FRANKFURT • Germany's flagship carrier Lufthansa cancelled nearly 900 flights because of a two-day strike by pilots, causing travel disruption for tens of thousands of passengers in the latest escalation of a long-simmering pay dispute.
The Vereinigung Cockpit (VC) pilots' union initially called a 24-hour walkout for yesterday but extended the strike for an extra day after two courts rejected attempts by Lufthansa to halt the industrial action.
Lufthansa management, led by CEO Carsten Spohr, has refused to budge from its insistence that, despite record profit last year, the airline has no choice but to reduce costs if it wants to compete with leaner rivals such as Ryanair on short-haul flights and Emirates on long-haul routes.

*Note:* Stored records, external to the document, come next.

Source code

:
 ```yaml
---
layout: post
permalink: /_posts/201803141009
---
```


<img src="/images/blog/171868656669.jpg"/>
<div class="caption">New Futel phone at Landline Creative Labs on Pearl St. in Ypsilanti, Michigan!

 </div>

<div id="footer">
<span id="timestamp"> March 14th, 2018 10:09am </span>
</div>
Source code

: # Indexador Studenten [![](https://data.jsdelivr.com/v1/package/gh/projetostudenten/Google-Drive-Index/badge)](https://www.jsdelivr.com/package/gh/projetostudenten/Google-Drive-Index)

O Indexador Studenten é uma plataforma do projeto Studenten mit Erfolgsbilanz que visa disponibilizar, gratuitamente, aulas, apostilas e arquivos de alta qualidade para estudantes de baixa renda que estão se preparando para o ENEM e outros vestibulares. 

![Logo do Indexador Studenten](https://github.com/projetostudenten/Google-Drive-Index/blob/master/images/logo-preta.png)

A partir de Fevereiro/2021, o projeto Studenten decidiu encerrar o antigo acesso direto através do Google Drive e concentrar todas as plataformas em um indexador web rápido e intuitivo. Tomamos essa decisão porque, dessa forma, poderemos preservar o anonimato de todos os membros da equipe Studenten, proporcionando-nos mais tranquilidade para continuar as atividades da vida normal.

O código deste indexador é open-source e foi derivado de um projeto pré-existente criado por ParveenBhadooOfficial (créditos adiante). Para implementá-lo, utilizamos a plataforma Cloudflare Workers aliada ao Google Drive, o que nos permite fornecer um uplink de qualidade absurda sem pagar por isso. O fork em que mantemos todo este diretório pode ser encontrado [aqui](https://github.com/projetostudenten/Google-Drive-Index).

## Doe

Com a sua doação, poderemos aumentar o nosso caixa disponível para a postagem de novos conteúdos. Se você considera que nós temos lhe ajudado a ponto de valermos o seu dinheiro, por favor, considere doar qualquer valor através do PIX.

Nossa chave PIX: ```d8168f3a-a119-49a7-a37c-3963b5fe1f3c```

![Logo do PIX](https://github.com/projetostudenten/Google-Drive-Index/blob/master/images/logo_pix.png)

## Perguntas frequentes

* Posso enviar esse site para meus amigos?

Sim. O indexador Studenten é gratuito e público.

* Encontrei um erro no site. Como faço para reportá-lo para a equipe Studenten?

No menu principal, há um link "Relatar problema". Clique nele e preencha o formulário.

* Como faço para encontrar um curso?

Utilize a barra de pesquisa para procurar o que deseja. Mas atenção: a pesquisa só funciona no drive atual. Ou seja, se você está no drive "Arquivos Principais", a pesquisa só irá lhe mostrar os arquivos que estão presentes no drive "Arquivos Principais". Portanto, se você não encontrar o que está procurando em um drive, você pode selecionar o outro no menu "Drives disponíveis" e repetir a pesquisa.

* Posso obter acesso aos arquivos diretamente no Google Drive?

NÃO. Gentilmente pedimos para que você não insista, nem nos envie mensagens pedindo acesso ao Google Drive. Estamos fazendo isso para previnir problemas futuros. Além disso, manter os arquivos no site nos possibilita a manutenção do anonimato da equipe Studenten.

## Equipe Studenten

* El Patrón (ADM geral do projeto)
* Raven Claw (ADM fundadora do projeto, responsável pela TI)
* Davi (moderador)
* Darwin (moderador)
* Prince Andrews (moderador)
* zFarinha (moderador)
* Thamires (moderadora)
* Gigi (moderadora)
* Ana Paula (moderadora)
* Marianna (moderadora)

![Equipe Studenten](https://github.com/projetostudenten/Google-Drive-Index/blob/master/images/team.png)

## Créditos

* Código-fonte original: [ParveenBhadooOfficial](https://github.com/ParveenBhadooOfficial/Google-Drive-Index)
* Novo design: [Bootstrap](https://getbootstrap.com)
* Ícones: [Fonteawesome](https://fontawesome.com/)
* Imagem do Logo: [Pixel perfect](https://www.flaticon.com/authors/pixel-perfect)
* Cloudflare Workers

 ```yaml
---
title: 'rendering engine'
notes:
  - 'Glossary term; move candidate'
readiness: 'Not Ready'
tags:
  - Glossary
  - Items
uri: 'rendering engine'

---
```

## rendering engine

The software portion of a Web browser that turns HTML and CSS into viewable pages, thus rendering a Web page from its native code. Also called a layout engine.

Out of its 3,000 scheduled flights leaving Germany, 876 were cancelled, "affecting some 100,000 passengers", the airline said.
In Singapore, Flight LH778, scheduled to arrive from Frankfurt this afternoon, and Flight LH779, which was slated to leave for Frankfurt shortly before midnight, have been cancelled.
It is the union's 14th strike since April 2014.
Meanwhile, a separate walkout by cabin crew at Lufthansa's low-cost airline Eurowings led to the cancellation of more than 60 flights at airports in Hamburg and Duesseldorf on Tuesday.
Lufthansa group's other airlines - Germanwings, Swiss, Austrian Airlines, Air Dolomiti and Brussels Airlines - are not affected by the strike.
The industrial action was called by Germany's biggest services union, Verdi, in a row over pay and working conditions. The pilots are demanding a pay rise of an average of 3.66 per cent a year, retroactive for the past five years.
The union says pilots have endured a wage freeze over that time and suffered a "significant loss of purchasing power" due to inflation, while Lufthansa has made billions in profits.
It had offered a 2.5 per cent wage hike.